Second, when SNAP provides aid to the poor year after year, many will have no incentive to work or to save money. As 44 states have waivers that allow recipients to ignore the program’s work requirements, the USDA found in 2011 that less than 56 percent of participants were employed or looking for work. Instead of becoming a crutch for able-bodied workers, the government should provide funding for temporary assistance programs like SNAP in moderation and focus on creating job opportunities for low-skilled workers. In addition, to avoid assisting a complacent able-bodied worker, the program should target families with elderly people and young children. Franklin Roosevelt once stated, “Continued dependence upon relief induces a spiritual and moral disintegration fundamentally destructive to the national fibre.

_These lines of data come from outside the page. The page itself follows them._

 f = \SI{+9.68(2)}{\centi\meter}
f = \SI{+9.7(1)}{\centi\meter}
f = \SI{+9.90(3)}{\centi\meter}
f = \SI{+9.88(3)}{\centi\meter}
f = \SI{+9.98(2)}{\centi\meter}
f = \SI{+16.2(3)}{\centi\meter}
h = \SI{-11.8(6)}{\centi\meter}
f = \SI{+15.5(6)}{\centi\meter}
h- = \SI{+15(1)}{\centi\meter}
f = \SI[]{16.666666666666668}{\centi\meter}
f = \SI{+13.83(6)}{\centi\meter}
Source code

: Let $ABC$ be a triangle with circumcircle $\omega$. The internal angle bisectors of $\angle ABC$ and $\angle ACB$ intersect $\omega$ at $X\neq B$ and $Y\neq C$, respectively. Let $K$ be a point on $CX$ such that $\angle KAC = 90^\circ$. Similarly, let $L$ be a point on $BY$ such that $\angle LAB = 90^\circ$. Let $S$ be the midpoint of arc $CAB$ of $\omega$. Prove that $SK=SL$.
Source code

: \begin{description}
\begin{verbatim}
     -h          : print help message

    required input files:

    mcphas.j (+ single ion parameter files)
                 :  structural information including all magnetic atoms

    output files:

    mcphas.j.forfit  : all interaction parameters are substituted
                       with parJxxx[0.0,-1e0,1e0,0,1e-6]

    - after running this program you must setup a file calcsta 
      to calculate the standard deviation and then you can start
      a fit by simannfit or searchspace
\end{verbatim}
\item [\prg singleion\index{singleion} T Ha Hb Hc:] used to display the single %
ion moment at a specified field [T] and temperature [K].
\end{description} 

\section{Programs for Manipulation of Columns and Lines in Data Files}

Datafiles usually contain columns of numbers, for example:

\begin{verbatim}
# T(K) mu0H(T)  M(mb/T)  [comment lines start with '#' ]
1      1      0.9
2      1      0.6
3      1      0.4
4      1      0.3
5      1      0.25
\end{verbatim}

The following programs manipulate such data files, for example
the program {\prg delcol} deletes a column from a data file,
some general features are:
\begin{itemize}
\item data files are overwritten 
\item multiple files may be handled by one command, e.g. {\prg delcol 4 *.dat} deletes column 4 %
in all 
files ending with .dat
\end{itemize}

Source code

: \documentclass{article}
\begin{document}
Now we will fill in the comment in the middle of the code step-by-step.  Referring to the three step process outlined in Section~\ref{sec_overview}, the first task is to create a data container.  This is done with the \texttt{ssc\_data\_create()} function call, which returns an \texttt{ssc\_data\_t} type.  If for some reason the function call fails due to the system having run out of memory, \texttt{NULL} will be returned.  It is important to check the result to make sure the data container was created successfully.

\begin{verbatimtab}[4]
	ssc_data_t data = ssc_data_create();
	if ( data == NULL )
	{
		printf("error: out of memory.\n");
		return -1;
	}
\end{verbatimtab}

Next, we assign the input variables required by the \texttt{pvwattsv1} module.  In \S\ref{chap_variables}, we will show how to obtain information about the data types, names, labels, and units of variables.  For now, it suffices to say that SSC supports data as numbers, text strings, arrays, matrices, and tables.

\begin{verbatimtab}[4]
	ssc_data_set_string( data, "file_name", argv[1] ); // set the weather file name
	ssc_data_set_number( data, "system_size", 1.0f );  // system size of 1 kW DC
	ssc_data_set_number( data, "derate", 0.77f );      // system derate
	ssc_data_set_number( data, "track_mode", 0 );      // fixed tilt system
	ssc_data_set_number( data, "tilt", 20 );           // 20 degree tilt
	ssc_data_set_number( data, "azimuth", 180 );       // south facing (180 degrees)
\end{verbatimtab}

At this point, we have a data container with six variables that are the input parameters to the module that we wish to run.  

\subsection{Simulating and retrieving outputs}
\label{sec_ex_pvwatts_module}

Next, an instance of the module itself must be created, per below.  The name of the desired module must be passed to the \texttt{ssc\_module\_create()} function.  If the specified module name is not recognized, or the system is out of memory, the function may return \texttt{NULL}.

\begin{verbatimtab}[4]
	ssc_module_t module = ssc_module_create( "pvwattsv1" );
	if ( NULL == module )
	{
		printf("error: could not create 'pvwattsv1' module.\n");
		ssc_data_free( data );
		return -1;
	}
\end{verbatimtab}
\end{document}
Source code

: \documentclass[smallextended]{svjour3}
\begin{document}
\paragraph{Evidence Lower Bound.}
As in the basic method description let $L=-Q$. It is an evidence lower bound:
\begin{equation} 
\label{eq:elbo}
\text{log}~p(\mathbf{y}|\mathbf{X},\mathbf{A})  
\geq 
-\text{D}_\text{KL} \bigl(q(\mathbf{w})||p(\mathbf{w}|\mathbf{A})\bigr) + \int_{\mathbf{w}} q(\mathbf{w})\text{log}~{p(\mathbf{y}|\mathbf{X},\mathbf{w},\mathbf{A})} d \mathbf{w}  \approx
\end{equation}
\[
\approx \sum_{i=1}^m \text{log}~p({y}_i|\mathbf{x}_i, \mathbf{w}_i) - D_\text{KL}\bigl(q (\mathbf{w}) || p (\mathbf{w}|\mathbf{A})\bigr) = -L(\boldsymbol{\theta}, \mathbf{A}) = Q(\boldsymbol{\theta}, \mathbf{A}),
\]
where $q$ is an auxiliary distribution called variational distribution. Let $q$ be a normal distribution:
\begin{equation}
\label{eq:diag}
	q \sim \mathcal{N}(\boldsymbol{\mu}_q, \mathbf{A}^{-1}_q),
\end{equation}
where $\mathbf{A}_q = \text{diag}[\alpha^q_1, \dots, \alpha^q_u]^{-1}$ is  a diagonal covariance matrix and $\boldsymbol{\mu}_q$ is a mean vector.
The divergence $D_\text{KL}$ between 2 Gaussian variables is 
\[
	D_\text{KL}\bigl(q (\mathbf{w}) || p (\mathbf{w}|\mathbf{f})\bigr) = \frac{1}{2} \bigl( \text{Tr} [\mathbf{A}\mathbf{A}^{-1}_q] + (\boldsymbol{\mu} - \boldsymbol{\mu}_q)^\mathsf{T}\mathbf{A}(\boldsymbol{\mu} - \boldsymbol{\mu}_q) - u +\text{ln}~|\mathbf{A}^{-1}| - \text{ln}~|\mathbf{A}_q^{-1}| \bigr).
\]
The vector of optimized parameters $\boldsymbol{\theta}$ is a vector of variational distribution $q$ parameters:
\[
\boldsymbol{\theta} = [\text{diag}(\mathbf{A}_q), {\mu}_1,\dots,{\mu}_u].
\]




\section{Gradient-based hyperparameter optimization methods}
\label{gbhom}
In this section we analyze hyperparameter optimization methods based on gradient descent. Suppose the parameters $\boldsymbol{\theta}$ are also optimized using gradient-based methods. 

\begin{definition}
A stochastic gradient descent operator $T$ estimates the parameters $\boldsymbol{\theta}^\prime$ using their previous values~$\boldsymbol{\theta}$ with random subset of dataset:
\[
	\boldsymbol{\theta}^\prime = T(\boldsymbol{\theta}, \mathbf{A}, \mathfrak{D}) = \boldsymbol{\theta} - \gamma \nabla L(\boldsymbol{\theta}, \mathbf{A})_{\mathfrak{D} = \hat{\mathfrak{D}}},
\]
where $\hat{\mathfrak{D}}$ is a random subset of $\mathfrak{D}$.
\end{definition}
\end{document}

To dole out relief in this way is to administer a narcotic, a subtle destroyer of the human spirit.”
Third, if we go back to economic theory, we find that evidence of a link between economic growth and government spending is deficient. Transfer payments of welfare programs like SNAP are not even a part of the real GDP measure, and the so-called “ripple effect” of these programs—increased aggregate demand for food—leads only to short-run results. A shift of the aggregate demand curve to the left can increase real GDP in the short term, as Zandi claims in his findings. Nevertheless, can a shift in real GDP lead to long-term real GDP and productivity growth? Zandi’s second prediction about fiscal stimulus causing a 1.54-2.13 increase in real GDP annual percent change never materialized in the real world. Economic growth, growth in productivity and potential output, requires setting long-term goals rather than pursuing short-term satisfaction. Taxpayer money that the government takes away (and spends inefficiently) is not spent on factors of sustainable economic growth such as saving and entrepreneurship.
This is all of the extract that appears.